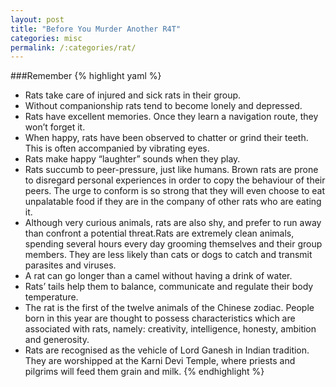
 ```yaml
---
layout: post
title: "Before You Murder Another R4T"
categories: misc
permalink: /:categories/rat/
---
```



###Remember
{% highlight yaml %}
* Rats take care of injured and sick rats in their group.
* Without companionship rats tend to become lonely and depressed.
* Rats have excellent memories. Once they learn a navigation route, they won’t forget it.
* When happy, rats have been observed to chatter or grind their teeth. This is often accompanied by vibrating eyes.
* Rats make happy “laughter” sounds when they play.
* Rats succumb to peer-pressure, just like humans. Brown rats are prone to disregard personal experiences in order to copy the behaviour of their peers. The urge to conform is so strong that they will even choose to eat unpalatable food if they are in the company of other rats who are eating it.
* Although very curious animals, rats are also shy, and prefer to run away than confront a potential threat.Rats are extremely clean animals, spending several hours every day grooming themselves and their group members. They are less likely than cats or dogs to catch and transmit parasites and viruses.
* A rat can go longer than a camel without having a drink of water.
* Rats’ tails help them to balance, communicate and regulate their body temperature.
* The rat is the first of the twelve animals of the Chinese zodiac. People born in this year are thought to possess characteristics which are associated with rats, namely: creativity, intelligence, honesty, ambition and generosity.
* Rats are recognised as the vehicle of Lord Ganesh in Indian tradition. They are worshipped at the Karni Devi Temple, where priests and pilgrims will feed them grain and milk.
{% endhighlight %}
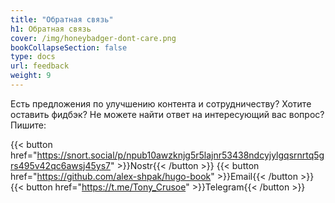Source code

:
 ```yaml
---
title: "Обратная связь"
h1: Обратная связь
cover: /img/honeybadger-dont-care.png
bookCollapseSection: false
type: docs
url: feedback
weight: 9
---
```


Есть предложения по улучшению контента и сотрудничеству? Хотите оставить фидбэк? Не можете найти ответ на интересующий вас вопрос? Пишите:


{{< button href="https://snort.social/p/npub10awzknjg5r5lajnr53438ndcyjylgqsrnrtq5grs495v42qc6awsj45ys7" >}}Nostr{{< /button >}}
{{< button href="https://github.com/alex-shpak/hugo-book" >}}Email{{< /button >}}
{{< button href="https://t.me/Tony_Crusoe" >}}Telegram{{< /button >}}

▬▬▬

Write out the material above exactly. Skip the pictures.

 ```yaml
---
layout: post
title: "Before You Murder Another R4T"
categories: misc
permalink: /:categories/rat/
---
```



###Remember
{% highlight yaml %}
* Rats take care of injured and sick rats in their group.
* Without companionship rats tend to become lonely and depressed.
* Rats have excellent memories. Once they learn a navigation route, they won’t forget it.
* When happy, rats have been observed to chatter or grind their teeth. This is often accompanied by vibrating eyes.
* Rats make happy “laughter” sounds when they play.
* Rats succumb to peer-pressure, just like humans. Brown rats are prone to disregard personal experiences in order to copy the behaviour of their peers. The urge to conform is so strong that they will even choose to eat unpalatable food if they are in the company of other rats who are eating it.
* Although very curious animals, rats are also shy, and prefer to run away than confront a potential threat.Rats are extremely clean animals, spending several hours every day grooming themselves and their group members. They are less likely than cats or dogs to catch and transmit parasites and viruses.
* A rat can go longer than a camel without having a drink of water.
* Rats’ tails help them to balance, communicate and regulate their body temperature.
* The rat is the first of the twelve animals of the Chinese zodiac. People born in this year are thought to possess characteristics which are associated with rats, namely: creativity, intelligence, honesty, ambition and generosity.
* Rats are recognised as the vehicle of Lord Ganesh in Indian tradition. They are worshipped at the Karni Devi Temple, where priests and pilgrims will feed them grain and milk.
{% endhighlight %}
Source code

:
 ```yaml
---
title: "Обратная связь"
h1: Обратная связь
cover: /img/honeybadger-dont-care.png
bookCollapseSection: false
type: docs
url: feedback
weight: 9
---
```


Есть предложения по улучшению контента и сотрудничеству? Хотите оставить фидбэк? Не можете найти ответ на интересующий вас вопрос? Пишите:


{{< button href="https://snort.social/p/npub10awzknjg5r5lajnr53438ndcyjylgqsrnrtq5grs495v42qc6awsj45ys7" >}}Nostr{{< /button >}}
{{< button href="https://github.com/alex-shpak/hugo-book" >}}Email{{< /button >}}
{{< button href="https://t.me/Tony_Crusoe" >}}Telegram{{< /button >}}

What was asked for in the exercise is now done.